- The Catholic Thing - https://www.thecatholicthing.org -

On the Passing of a Beloved Neighbor


One of the problems of having friends in graduate school is that you can’t keep them. No one wishes for one’s friends to move away, and yet, the longer they stay, the worse it is for them. Graduate school is a transient state one passes through on the way to something else; it’s not permanent (thank God). 

So when your friends go on job interviews, although you hope they get the job, you know that if they do, they’ll be leaving. And if they leave, you won’t have them around to shoot the breeze between classes, have cookouts together on the lawn, or play softball in the summers. 

By the same token, if they stay, there’s no future for them: they won’t have jobs, a regular salary, a decent place to live, classes of their own, a real life. 

If they stay, the stipend will end, the graduate school will no longer keep them on the university’s health insurance, and they’ll be consigned to that hellish limbo called “adjunct faculty,” a status one wouldn’t wish on one’s worst enemies, let alone one’s dearest friends. 

I remember the summer one of our friends who had actually finished his dissertation but didn’t yet have a job (even though his Ph.D. was in the sciences, something marketable, unlike mine), considered going over to Denny’s to apply for a job as a waiter.

One of the guys on our softball team teased him mercilessly saying: “You know what they’ll say over at Denny’s, don’t you? Oh sure, you’ve got a Ph.D., but what about publications? Here at Denny’s we expect at least two articles in major journals.” 

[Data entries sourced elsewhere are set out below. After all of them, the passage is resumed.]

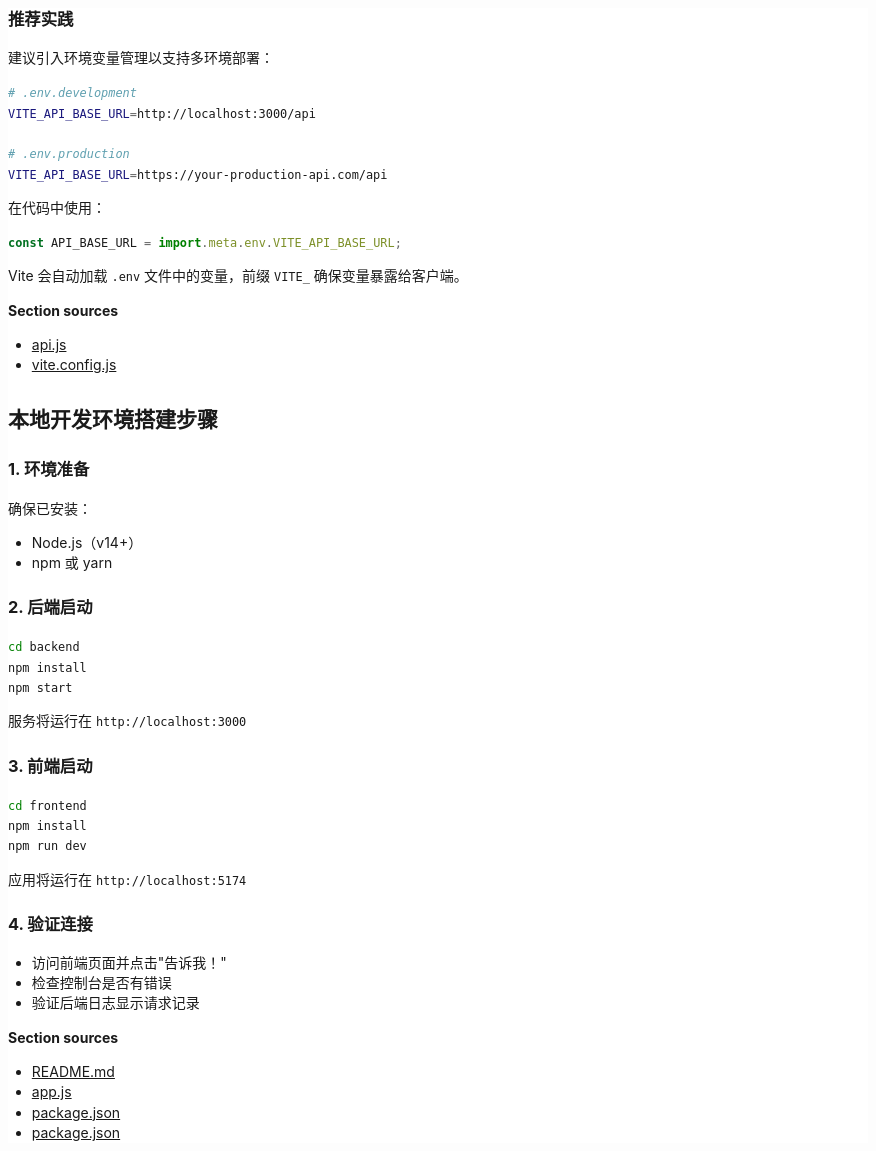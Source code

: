 ### 推荐实践
建议引入环境变量管理以支持多环境部署：

```bash
# .env.development
VITE_API_BASE_URL=http://localhost:3000/api

# .env.production  
VITE_API_BASE_URL=https://your-production-api.com/api
```

在代码中使用：

```javascript
const API_BASE_URL = import.meta.env.VITE_API_BASE_URL;
```

Vite 会自动加载 `.env` 文件中的变量，前缀 `VITE_` 确保变量暴露给客户端。

**Section sources**
- [api.js](file://frontend/src/services/api.js#L1-L2)
- [vite.config.js](file://frontend/vite.config.js#L1-L8)

## 本地开发环境搭建步骤

### 1. 环境准备
确保已安装：
- Node.js（v14+）
- npm 或 yarn

### 2. 后端启动
```bash
cd backend
npm install
npm start
```
服务将运行在 `http://localhost:3000`

### 3. 前端启动
```bash
cd frontend
npm install
npm run dev
```
应用将运行在 `http://localhost:5174`

### 4. 验证连接
- 访问前端页面并点击"告诉我！"
- 检查控制台是否有错误
- 验证后端日志显示请求记录

**Section sources**
- [README.md](file://README.md#L50-L70)
- [app.js](file://backend/src/app.js#L10-L15)
- [package.json](file://backend/package.json#L7-L9)
- [package.json](file://frontend/package.json#L6-L9)

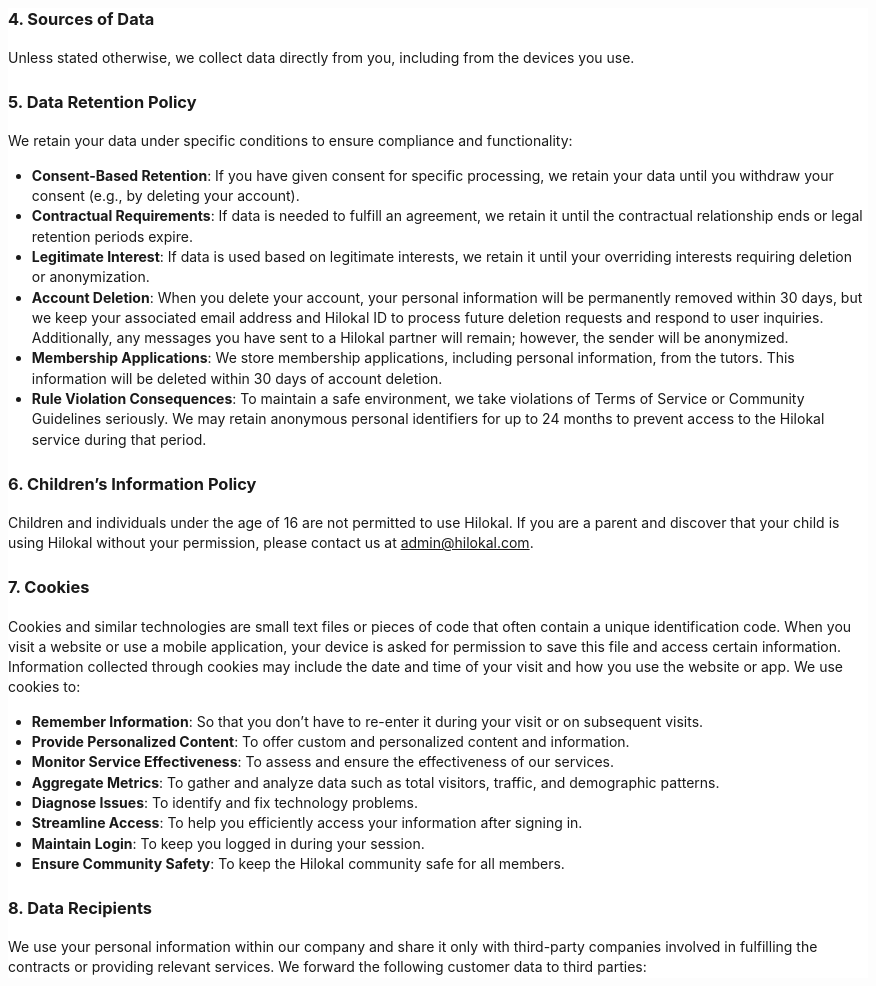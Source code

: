 ### 4\. Sources of Data

Unless stated otherwise, we collect data directly from you, including from the devices you use.

### 5\. Data Retention Policy

We retain your data under specific conditions to ensure compliance and functionality:

* **Consent-Based Retention**: If you have given consent for specific processing, we retain your data until you withdraw your consent (e.g., by deleting your account).
* **Contractual Requirements**: If data is needed to fulfill an agreement, we retain it until the contractual relationship ends or legal retention periods expire.
* **Legitimate Interest**: If data is used based on legitimate interests, we retain it until your overriding interests requiring deletion or anonymization.
* **Account Deletion**: When you delete your account, your personal information will be permanently removed within 30 days, but we keep your associated email address and Hilokal ID to process future deletion requests and respond to user inquiries. Additionally, any messages you have sent to a Hilokal partner will remain; however, the sender will be anonymized.
* **Membership Applications**: We store membership applications, including personal information, from the tutors. This information will be deleted within 30 days of account deletion.
* **Rule Violation Consequences**: To maintain a safe environment, we take violations of Terms of Service or Community Guidelines seriously. We may retain anonymous personal identifiers for up to 24 months to prevent access to the Hilokal service during that period.

### 6\. Children’s Information Policy

Children and individuals under the age of 16 are not permitted to use Hilokal. If you are a parent and discover that your child is using Hilokal without your permission, please contact us at [admin@hilokal.com](https://www.hilokal.com/en/app/admin@hilokal.com).

### 7\. Cookies

Cookies and similar technologies are small text files or pieces of code that often contain a unique identification code. When you visit a website or use a mobile application, your device is asked for permission to save this file and access certain information. Information collected through cookies may include the date and time of your visit and how you use the website or app. We use cookies to:

* **Remember Information**: So that you don’t have to re-enter it during your visit or on subsequent visits.
* **Provide Personalized Content**: To offer custom and personalized content and information.
* **Monitor Service Effectiveness**: To assess and ensure the effectiveness of our services.
* **Aggregate Metrics**: To gather and analyze data such as total visitors, traffic, and demographic patterns.
* **Diagnose Issues**: To identify and fix technology problems.
* **Streamline Access**: To help you efficiently access your information after signing in.
* **Maintain Login**: To keep you logged in during your session.
* **Ensure Community Safety**: To keep the Hilokal community safe for all members.

### 8\. Data Recipients

We use your personal information within our company and share it only with third-party companies involved in fulfilling the contracts or providing relevant services. We forward the following customer data to third parties:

Fortunately Dave got a job before the summer was out, which meant we had to play the rest of the summer without him. We were sad to see him go, but his departure gave us all a sense of hope that there was life beyond graduate school: beyond the studying and the classes and the silly papers no one would ever read – a real life rather than just endless preparation for real life.

Now of all the things I was hoping life would not be like, graduate school would certainly top the list. And yet, as it turns out, there is this one noteworthy similarity: friends can’t stay – life being, in its own way, as transient a state in the end as graduate school.

My beloved next-door-neighbor is dying. He is in his eighties, and the cancer that was in his prostate has moved into his spine. The doctors give him six months, give or take.

Good neighbors become part of the comfortable fabric of your life, like the Japanese maple tree in the back yard or the creaky porch in the front. Most days, you don’t think about them. But they bring stability and joy because of their presence, and something very crucial would be missing if they weren’t there.  So too with good neighbors. 

You don’t have to see them every day to know they’re there. You see their trash out, their lights on in the evening, their paper on the steps, and their car in and out of the drive: signs of life, as the saying goes. 

They have their customary patterns as you have yours, and you can mark your day by them. “Mr. Rowland was up early this morning,” my wife and I say if his car is missing when we go out, or “Boy, Anthony is up late tonight” if we see his lights on later than usual. He cares for his yard in a certain way, keeps his hedges trimmed nicely – so much better than mine – and always diligently sees to the leaves in the fall. Except for this fall. You don’t have to see him every day to know something very crucial would be missing if he weren’t there.

A neighborhood is a common good, and a common good is not merely an aggregation of private goods. If it were, you could lose a unit, replace it, like a light bulb, and things would go on as before. But that’s not the way it is at all. To lose a member of the community is to diminish the whole, to change the essence of the place. 

And yet, here’s the problem: we can’t keep Anthony indefinitely, any more than we can keep forever that beloved maple tree. Time and God don’t work that way. I can’t keep Anthony any more than I could hold on to my friends in graduate school. To wish for him to stay indefinitely would be to wish something horrible for him. 

Anthony’s beloved wife, that miraculous French woman Colette, has been dead now for several years, and he’s been wondering, as older men sometimes do after their wives have passed, why he’s not yet joined her. 

He’s a wise Christian man and knows that his life is not his own: that God must still have some work to do – on him or with him. But this doesn’t keep him from occasionally entertaining the unavoidable thought: When will I be with my beloved wife again? 

            It’s not clear yet when Anthony will get the call to move on to a real life – with the only real “tenure” that’s not transient or illusory. I know that when the call comes, I will miss him greatly. It would be a cruel friend, though, who would try to keep him a moment longer than his appointed moving day. My only concern now in the meantime is how to help him pack for the move – and how I’m going to cope when he’s gone. 

No doubt, when the time comes, I’ll need his and Colette’s help in the days that follow.

 

Randall B. Smith is a Professor of Theology at the University of St. Thomas in Houston, Texas. His latest book is From Here to Eternity: Reflections on Death, Immortality, and the Resurrection of the Body.